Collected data

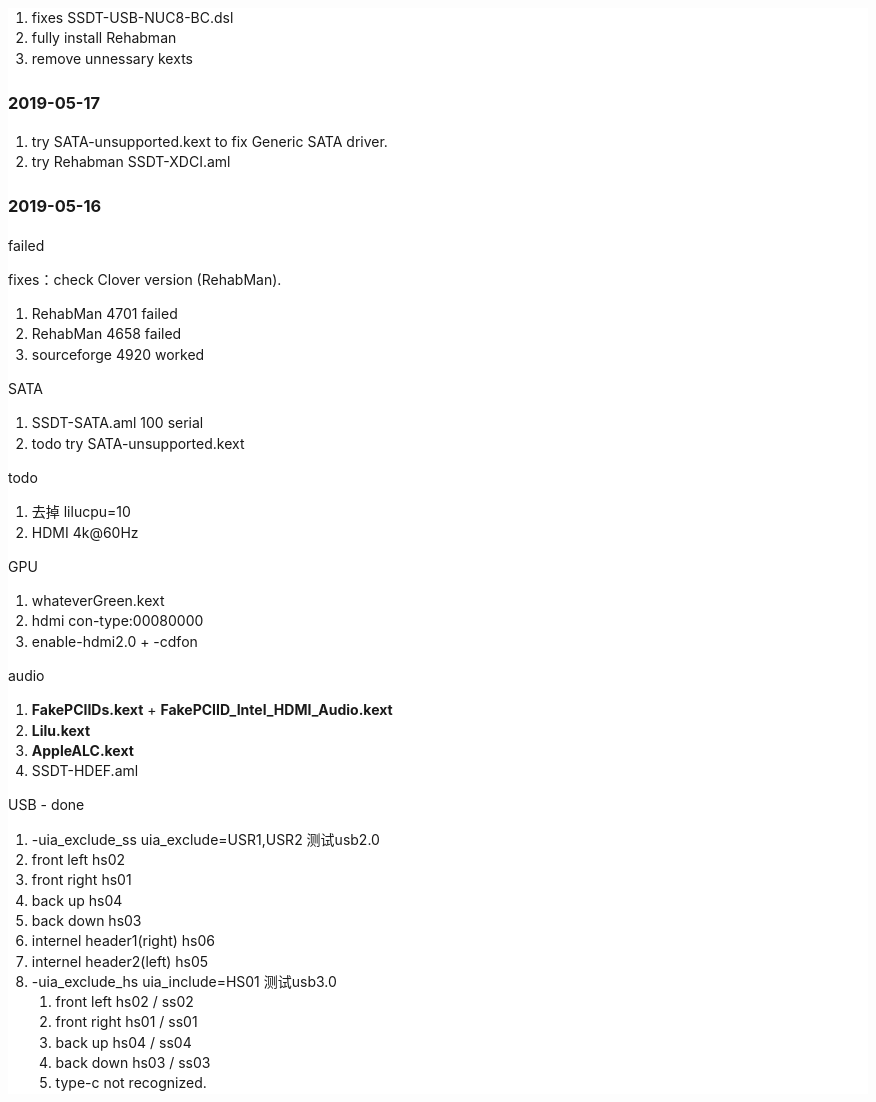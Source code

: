 1. fixes SSDT-USB-NUC8-BC.dsl
1. fully install Rehabman 
1. remove unnessary kexts

### 2019-05-17

1. try SATA-unsupported.kext to fix Generic SATA driver.
1. try Rehabman SSDT-XDCI.aml

### 2019-05-16

failed

fixes：check Clover version (RehabMan).

1. RehabMan 4701 failed 
1. RehabMan 4658 failed
1. sourceforge 4920 worked

SATA

1. SSDT-SATA.aml 100 serial
1. todo try SATA-unsupported.kext

todo

1. 去掉 lilucpu=10
1. HDMI 4k@60Hz

GPU

1. whateverGreen.kext
1. hdmi con-type:00080000
1. enable-hdmi2.0 + -cdfon

audio

1. **FakePCIIDs.kext** + **FakePCIID_Intel_HDMI_Audio.kext** 
1. **Lilu.kext**
1. **AppleALC.kext** 
1. SSDT-HDEF.aml

USB - done

1.  -uia_exclude_ss uia_exclude=USR1,USR2 测试usb2.0
   1. front left hs02
   1. front right hs01
   1. back up hs04
   1. back down hs03
   1. internel header1(right) hs06
   1. internel header2(left) hs05
1. -uia_exclude_hs uia_include=HS01 测试usb3.0
   1. front left hs02 / ss02
   1. front right hs01 / ss01
   1. back up hs04 / ss04
   1. back down hs03 / ss03
   1. type-c not recognized.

_Exercise brief_
Set down, exactly as they appear, the line holding "1. sourceforge 4920 worked" and every line after it until the records end.

_Output for this task_
1. sourceforge 4920 worked

SATA

1. SSDT-SATA.aml 100 serial
1. todo try SATA-unsupported.kext

todo

1. 去掉 lilucpu=10
1. HDMI 4k@60Hz

GPU

1. whateverGreen.kext
1. hdmi con-type:00080000
1. enable-hdmi2.0 + -cdfon

audio

1. **FakePCIIDs.kext** + **FakePCIID_Intel_HDMI_Audio.kext** 
1. **Lilu.kext**
1. **AppleALC.kext** 
1. SSDT-HDEF.aml

USB - done

1.  -uia_exclude_ss uia_exclude=USR1,USR2 测试usb2.0
   1. front left hs02
   1. front right hs01
   1. back up hs04
   1. back down hs03
   1. internel header1(right) hs06
   1. internel header2(left) hs05
1. -uia_exclude_hs uia_include=HS01 测试usb3.0
   1. front left hs02 / ss02
   1. front right hs01 / ss01
   1. back up hs04 / ss04
   1. back down hs03 / ss03
   1. type-c not recognized.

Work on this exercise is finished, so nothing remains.